Make Cardboard Mortar Tubes Last a Long Time
Spiral and parallel wound tubes make great, cheap mortar tubes that can last a very long time, if you know just a few tricks.
Plastic and fiberglass tubes are even better, of course, but cost a lot more per tube.
Plastic bases for cardboard mortars can work as bases, but I don't recommend 'em. They are weak, and prone to splitting, breaking or completely blowing apart. For small mortars, say an inch or less in ID, plastic bases are fine. For anything bigger, go with wooden bases.
So, if you are willing to do just a little bit of work, you can save yourself a bundle on mortars. This great project from Ned Gorski will show you how to make mortars that work, survive your fireworks use, and that you can re-use over and over again.
In a nutshell, you do two things to cardboard mortars:
Do both of these things, and take care of your cardboard mortars when you store them, and you will be surprised how long they'll last you.
- Treat them to make them waterproof.
- Mount them on solid wooden bases.
October 21, 2011
Making Wood Bases for Paper Mortars
By Ned Gorski
Why Make Wooden Bases?
Let's say we've either scrounged or purchased some paper tubes to use as fireworks mortars. Even though some store-bought tubes come with plastic bases, most don't. And tubes we get from dumpster-diving will never come with an appropriate base.
Some of Skylighter's Cardboard Mortar Tubes
How can we easily make and attach economical mortar bases for such tubes? It's actually easy with a few basic tools, and the bases we make are heavier and more substantial than plastic ones. This results in safer, more stable mortars to boot.
- Of all the acceptable, commonly used mortar materials, paper is surely the safest. If a device malfunctions and explodes in a cardboard mortar, only lightweight paper fragments will be sent flying.
- Minimum wall thickness should be 3/32 to 1/8-inch for paper-tube mortars up to 2-1/2-inches inside diameter. Thicker is better, of course.
- Your finished mortar length should be about five to seven times the inside diameter of the tube. (You can use shorter tubes for mines.)
Treating Paper Mortars for Long Life
If you're going to go to the trouble of assembling paper tubes with nice wood bases to make mortars, you might as well ensure you get as much use out of them as possible. Here's why treating them first is a must.
After black powder ignites inside a mortar, the inside of the gun will be coated with a layer of chemical fouling from the residue of the burnt black powder. This residue is hygroscopic. It will absorb moisture out of the air. This quickly swells the tube, dissolves the glue in the tube, and causes it to unravel, basically ruining an unprotected paper tube.

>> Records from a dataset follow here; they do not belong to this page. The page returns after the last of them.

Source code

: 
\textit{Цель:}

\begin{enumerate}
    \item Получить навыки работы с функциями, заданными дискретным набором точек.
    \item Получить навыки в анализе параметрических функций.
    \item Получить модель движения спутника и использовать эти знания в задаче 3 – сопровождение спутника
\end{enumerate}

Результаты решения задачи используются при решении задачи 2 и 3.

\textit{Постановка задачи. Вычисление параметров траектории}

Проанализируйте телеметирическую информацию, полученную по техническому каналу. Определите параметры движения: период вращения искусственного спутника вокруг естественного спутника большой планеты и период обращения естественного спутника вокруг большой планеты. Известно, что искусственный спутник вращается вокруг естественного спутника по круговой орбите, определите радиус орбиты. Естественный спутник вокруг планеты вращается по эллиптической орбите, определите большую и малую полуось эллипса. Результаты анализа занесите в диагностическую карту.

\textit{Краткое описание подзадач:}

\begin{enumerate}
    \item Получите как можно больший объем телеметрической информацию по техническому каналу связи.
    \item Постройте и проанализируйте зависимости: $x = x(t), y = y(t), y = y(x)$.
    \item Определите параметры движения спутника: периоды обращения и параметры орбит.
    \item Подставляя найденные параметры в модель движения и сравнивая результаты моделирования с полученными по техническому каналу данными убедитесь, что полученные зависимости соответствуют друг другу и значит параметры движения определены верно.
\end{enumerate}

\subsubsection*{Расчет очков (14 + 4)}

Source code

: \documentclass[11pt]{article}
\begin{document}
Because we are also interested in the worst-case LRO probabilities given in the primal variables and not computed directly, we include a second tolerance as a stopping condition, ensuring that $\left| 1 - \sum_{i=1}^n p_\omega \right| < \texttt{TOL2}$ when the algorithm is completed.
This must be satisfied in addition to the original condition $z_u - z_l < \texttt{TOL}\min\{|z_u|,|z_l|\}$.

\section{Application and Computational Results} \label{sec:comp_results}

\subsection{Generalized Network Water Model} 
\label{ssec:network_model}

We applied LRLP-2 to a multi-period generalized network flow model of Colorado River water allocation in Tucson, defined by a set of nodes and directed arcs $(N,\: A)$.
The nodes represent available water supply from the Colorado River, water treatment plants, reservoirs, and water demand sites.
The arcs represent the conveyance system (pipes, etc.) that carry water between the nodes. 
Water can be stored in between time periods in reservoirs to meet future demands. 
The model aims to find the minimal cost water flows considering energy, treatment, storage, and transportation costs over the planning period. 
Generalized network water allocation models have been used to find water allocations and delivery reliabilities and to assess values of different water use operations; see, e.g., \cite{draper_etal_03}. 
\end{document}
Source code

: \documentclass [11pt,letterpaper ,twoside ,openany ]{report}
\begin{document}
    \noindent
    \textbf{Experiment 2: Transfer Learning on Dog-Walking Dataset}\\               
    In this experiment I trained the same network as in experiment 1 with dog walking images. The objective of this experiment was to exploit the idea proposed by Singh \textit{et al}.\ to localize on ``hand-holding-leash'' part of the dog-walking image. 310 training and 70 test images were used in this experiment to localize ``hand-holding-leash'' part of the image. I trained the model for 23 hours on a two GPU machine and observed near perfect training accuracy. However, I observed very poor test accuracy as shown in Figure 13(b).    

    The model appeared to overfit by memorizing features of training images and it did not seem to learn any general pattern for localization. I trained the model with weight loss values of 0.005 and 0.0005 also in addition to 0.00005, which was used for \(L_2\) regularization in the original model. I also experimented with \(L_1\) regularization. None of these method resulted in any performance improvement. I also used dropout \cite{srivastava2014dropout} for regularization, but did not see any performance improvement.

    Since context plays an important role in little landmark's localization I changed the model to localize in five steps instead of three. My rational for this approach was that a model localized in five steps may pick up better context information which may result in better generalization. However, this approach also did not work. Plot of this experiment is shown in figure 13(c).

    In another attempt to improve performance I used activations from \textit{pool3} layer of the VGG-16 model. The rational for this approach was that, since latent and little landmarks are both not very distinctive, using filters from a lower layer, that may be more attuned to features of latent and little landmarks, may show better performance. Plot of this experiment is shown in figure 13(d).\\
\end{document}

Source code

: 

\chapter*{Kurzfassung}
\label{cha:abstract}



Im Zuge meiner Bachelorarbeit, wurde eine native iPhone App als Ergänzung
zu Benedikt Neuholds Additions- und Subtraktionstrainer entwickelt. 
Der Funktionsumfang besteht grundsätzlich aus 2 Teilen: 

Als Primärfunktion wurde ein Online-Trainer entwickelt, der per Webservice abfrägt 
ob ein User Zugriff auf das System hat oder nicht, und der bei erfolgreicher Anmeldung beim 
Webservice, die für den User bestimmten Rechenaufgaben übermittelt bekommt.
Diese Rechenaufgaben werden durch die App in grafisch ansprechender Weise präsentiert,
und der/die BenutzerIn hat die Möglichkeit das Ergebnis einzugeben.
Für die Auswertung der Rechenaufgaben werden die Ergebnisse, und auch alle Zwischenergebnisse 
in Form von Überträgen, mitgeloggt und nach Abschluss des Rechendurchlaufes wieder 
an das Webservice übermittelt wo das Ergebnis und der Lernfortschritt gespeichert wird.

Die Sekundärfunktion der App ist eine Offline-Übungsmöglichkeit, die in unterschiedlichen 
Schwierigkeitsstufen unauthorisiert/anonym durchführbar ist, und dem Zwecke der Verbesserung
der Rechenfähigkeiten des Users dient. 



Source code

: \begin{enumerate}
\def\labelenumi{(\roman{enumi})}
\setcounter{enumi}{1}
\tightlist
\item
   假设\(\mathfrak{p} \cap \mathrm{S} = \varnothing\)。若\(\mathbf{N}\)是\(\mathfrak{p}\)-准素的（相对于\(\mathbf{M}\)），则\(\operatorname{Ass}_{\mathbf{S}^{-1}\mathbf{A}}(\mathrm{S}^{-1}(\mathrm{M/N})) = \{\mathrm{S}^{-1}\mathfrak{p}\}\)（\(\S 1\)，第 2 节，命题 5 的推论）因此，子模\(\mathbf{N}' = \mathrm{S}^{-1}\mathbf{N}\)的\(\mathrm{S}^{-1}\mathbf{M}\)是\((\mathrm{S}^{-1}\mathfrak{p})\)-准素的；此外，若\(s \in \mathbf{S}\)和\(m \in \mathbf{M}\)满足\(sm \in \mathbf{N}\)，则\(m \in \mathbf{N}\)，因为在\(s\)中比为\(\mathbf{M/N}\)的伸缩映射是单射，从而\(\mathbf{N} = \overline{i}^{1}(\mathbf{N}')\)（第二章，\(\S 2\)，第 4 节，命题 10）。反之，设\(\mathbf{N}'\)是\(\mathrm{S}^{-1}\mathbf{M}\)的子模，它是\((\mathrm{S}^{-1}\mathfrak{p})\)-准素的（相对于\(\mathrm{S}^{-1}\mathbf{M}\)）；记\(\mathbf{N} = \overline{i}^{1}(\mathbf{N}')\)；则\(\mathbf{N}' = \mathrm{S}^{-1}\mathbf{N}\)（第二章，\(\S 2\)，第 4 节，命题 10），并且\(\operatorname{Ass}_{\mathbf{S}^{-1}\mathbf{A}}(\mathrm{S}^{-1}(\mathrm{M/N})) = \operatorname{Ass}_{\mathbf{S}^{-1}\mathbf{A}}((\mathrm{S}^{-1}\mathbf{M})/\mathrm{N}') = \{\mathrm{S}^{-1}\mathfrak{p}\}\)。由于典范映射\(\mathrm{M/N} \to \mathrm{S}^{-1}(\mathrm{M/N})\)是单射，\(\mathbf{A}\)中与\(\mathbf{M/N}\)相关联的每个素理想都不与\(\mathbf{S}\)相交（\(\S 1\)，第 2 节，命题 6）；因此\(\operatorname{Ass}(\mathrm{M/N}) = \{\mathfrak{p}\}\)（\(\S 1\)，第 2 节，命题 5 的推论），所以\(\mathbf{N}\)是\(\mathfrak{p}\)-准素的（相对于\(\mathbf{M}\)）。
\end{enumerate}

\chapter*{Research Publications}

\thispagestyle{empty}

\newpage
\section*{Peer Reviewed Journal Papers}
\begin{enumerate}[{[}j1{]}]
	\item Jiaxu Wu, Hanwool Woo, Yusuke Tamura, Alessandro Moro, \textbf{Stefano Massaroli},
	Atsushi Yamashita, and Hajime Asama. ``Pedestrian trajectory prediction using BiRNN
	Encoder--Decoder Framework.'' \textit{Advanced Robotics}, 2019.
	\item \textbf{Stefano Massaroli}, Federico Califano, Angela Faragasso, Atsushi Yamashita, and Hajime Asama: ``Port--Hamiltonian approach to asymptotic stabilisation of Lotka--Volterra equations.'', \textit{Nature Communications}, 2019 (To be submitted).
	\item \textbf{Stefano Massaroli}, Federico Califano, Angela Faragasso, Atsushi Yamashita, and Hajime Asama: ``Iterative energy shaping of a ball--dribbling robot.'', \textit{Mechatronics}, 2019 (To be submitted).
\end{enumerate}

However, it is easy to waterproof and harden paper tubes with wood hardener or polyurethane. These protective coatings will moisture-proof, strengthen, and harden the tubes, and protect them from damage over time.
Use Polyurethane or Wood Hardener to Treat Paper Tubes
Paper tubes can simply be dunked into a can of polyurethane, one end at a time. Coat any unreachable spots on both the inside and outside of the tube using a foam paint brush such as the one shown in the photo above.
Another easy way to treat cardboard tubes is to make a simple, homemade trough out of sturdy aluminum foil. Pour a shallow pool of the treatment liquid into the trough and roll the tube in it until it is thoroughly coated inside and out.
After treatment, set the tubes aside in a safe and warm location to dry thoroughly.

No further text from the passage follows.